- **Task prompt**:
Leaving the pictures aside, transcribe the data below exactly.

- **The records**:
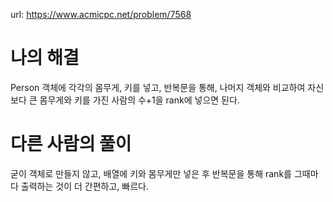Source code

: url: https://www.acmicpc.net/problem/7568

# 나의 해결

Person 객체에 각각의 몸무게, 키를 넣고, 반복문을 통해, 나머지 객체와 비교하여 자신보다 큰 몸무게와 키를 가진 사람의 수+1을 rank에 넣으면 된다.

# 다른 사람의 풀이

굳이 객체로 만들지 않고, 배열에 키와 몸무게만 넣은 후 반복문을 통해 rank를 그때마다 출력하는 것이 더 간편하고, 빠르다.
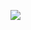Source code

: ![](https://media.githubusercontent.com/media/dyzz/dyzz.github.io/master/images/ProfessionPriest.png)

- **Output for this task**:
Source code

: url: https://www.acmicpc.net/problem/7568

# 나의 해결

Person 객체에 각각의 몸무게, 키를 넣고, 반복문을 통해, 나머지 객체와 비교하여 자신보다 큰 몸무게와 키를 가진 사람의 수+1을 rank에 넣으면 된다.

# 다른 사람의 풀이

굳이 객체로 만들지 않고, 배열에 키와 몸무게만 넣은 후 반복문을 통해 rank를 그때마다 출력하는 것이 더 간편하고, 빠르다.
Source code

: ![](https://media.githubusercontent.com/media/dyzz/dyzz.github.io/master/images/ProfessionPriest.png)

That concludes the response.